*** Block opens ***
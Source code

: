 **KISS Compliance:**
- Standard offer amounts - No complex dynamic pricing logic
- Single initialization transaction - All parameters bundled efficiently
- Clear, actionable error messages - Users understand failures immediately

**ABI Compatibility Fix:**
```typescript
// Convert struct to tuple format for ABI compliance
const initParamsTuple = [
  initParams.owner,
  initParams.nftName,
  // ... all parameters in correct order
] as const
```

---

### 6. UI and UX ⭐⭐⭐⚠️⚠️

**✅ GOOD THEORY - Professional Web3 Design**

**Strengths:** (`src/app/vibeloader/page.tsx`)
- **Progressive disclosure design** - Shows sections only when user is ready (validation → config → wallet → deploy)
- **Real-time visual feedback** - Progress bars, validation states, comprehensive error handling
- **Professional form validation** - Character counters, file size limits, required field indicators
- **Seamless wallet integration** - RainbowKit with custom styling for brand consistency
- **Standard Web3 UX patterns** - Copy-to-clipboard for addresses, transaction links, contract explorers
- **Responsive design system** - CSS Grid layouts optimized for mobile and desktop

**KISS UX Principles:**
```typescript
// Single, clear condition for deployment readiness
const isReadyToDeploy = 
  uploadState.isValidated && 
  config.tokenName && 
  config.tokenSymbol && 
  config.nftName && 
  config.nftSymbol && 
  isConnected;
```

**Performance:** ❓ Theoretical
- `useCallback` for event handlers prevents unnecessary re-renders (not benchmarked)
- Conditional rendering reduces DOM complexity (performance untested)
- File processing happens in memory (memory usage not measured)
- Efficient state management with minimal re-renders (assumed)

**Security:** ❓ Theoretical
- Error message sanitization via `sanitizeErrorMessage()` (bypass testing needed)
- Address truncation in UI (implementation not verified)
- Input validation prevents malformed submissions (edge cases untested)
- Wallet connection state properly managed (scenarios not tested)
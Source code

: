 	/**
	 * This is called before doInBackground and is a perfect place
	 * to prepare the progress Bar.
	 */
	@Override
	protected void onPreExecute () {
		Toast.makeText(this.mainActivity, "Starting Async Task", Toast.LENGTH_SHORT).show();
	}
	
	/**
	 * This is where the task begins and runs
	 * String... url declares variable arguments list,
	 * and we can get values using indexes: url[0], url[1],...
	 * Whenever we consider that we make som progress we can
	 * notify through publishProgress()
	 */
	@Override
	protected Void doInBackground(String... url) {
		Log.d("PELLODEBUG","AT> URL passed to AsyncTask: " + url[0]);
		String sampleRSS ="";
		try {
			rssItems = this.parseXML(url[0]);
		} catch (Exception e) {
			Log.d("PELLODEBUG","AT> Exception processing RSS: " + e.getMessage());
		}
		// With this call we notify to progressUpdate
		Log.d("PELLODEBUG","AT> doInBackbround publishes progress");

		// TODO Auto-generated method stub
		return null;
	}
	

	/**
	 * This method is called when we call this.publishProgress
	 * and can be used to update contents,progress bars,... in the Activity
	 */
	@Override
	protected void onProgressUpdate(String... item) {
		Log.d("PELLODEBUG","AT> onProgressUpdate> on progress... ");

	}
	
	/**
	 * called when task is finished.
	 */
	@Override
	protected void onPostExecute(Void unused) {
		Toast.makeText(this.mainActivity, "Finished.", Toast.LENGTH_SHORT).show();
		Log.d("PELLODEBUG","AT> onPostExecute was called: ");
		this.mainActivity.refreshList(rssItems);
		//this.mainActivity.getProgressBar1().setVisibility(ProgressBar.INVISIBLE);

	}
*** Block closes ***
*** Block opens ***
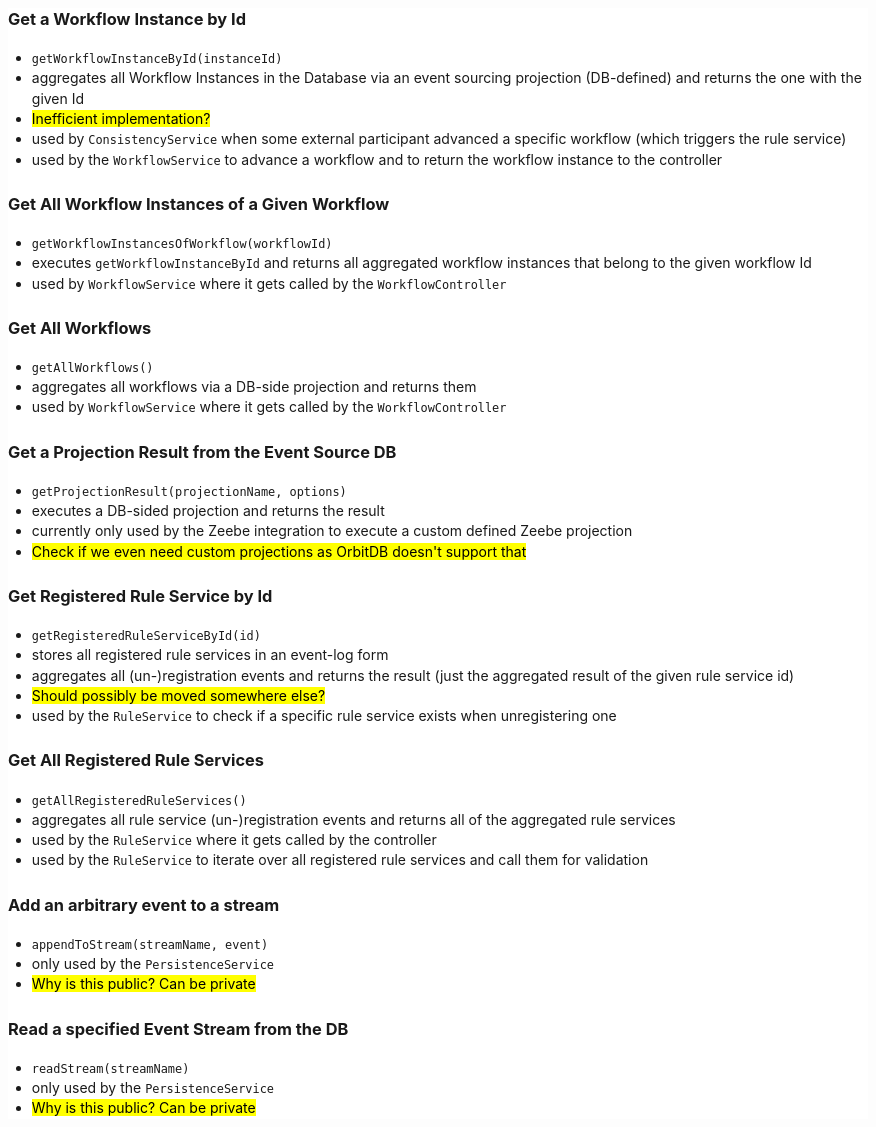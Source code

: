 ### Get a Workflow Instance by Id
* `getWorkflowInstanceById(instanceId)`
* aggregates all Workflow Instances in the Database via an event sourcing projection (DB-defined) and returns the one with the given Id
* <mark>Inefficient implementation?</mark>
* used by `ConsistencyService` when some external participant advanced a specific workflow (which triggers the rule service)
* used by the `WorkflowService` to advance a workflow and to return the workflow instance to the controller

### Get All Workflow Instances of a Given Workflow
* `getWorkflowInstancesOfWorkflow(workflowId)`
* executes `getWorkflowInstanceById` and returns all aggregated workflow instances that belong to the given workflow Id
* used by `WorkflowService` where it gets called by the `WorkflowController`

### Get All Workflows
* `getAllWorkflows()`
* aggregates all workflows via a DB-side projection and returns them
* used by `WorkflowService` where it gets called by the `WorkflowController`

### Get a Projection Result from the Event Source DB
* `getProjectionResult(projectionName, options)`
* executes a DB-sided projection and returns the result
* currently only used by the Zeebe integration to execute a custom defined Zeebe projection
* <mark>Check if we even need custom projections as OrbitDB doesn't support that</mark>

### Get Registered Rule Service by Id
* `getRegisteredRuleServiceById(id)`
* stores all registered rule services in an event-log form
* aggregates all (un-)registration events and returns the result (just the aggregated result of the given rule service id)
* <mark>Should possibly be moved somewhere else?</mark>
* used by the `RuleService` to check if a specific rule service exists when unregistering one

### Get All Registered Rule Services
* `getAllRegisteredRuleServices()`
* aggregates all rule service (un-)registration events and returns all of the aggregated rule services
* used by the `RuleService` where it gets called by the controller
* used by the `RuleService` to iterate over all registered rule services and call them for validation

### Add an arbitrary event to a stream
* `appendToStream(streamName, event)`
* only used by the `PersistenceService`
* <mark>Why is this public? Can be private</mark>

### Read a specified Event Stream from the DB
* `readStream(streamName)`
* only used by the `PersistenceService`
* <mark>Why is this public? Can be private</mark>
*** Block closes ***
*** Block opens ***
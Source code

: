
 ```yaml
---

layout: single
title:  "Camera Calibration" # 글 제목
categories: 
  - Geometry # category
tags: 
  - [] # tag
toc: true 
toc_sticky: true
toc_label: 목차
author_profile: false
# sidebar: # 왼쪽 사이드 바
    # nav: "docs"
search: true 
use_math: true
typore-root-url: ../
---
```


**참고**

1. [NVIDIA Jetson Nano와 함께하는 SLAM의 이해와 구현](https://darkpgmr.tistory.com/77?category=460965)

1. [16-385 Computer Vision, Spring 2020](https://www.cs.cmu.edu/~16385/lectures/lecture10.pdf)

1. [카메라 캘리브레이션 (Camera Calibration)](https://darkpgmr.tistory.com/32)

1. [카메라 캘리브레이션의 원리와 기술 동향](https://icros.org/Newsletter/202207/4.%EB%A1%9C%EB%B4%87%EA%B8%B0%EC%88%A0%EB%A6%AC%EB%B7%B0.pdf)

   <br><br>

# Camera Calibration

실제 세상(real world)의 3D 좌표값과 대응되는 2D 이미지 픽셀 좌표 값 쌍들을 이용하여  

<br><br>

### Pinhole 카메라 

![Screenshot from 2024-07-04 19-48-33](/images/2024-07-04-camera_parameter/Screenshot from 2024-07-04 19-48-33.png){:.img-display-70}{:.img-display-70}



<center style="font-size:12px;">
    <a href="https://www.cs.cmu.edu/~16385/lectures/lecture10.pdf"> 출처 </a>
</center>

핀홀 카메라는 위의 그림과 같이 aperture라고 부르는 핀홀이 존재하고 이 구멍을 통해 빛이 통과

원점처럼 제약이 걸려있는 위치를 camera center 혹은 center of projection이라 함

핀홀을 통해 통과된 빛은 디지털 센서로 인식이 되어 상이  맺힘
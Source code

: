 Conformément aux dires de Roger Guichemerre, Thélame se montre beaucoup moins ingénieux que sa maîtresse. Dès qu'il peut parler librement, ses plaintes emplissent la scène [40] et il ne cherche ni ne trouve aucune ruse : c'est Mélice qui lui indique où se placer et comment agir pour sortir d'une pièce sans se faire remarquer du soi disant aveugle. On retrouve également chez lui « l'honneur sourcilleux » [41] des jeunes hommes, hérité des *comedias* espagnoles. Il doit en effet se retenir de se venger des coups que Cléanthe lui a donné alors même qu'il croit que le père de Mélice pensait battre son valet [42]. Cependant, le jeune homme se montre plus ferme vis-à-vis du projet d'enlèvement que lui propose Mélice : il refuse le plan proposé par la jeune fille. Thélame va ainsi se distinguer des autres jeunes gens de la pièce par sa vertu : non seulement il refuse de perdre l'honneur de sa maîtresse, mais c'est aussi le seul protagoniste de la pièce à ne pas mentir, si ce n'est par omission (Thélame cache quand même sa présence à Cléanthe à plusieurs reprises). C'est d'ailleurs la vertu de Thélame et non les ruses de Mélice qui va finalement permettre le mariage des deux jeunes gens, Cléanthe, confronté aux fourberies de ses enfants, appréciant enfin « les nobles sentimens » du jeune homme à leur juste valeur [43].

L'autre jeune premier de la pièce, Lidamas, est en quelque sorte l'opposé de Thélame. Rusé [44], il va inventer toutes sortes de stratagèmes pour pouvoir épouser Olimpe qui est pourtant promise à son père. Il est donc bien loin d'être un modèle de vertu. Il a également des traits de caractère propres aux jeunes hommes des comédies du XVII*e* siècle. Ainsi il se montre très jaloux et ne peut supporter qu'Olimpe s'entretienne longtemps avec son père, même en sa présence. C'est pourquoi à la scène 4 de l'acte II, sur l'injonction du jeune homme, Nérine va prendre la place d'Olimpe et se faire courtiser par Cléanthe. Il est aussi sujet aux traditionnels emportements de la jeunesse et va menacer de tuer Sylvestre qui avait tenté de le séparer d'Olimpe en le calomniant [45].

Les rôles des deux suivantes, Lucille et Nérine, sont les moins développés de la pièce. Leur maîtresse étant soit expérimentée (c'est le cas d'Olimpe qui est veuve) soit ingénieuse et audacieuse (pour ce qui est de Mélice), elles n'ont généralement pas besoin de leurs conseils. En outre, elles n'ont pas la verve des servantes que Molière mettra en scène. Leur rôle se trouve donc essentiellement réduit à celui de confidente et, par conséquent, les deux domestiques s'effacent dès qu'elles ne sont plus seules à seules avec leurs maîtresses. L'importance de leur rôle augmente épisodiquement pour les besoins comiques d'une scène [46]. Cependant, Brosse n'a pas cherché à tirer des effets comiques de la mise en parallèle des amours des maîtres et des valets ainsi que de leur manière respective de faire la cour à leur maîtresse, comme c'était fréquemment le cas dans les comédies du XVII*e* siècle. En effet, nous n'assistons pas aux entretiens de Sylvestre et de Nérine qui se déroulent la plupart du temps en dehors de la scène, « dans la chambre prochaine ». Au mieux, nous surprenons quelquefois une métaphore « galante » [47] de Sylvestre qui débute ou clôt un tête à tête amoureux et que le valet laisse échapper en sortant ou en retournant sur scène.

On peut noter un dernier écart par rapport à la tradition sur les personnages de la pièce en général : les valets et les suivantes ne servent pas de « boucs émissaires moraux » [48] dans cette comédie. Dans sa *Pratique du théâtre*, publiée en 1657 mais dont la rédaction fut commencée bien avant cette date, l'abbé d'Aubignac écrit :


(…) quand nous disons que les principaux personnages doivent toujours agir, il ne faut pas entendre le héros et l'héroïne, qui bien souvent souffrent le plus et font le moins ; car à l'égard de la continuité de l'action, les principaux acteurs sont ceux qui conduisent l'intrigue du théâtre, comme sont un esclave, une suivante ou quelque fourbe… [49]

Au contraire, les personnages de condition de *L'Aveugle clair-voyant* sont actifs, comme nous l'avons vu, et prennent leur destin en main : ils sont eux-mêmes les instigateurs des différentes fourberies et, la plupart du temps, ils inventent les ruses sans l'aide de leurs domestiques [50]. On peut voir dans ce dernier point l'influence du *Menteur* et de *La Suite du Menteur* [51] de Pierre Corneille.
*** Block closes ***
__PROBLEM TO WORK ON__
Take the stretch of lines above from the one containing "a perfect place" through the one containing "begins and runs" and repeat it exactly, adding no other line.

__PROBLEM SOLUTION__
	 * This is called before doInBackground and is a perfect place
	 * to prepare the progress Bar.
	 */
	@Override
	protected void onPreExecute () {
		Toast.makeText(this.mainActivity, "Starting Async Task", Toast.LENGTH_SHORT).show();
	}
	
	/**
	 * This is where the task begins and runs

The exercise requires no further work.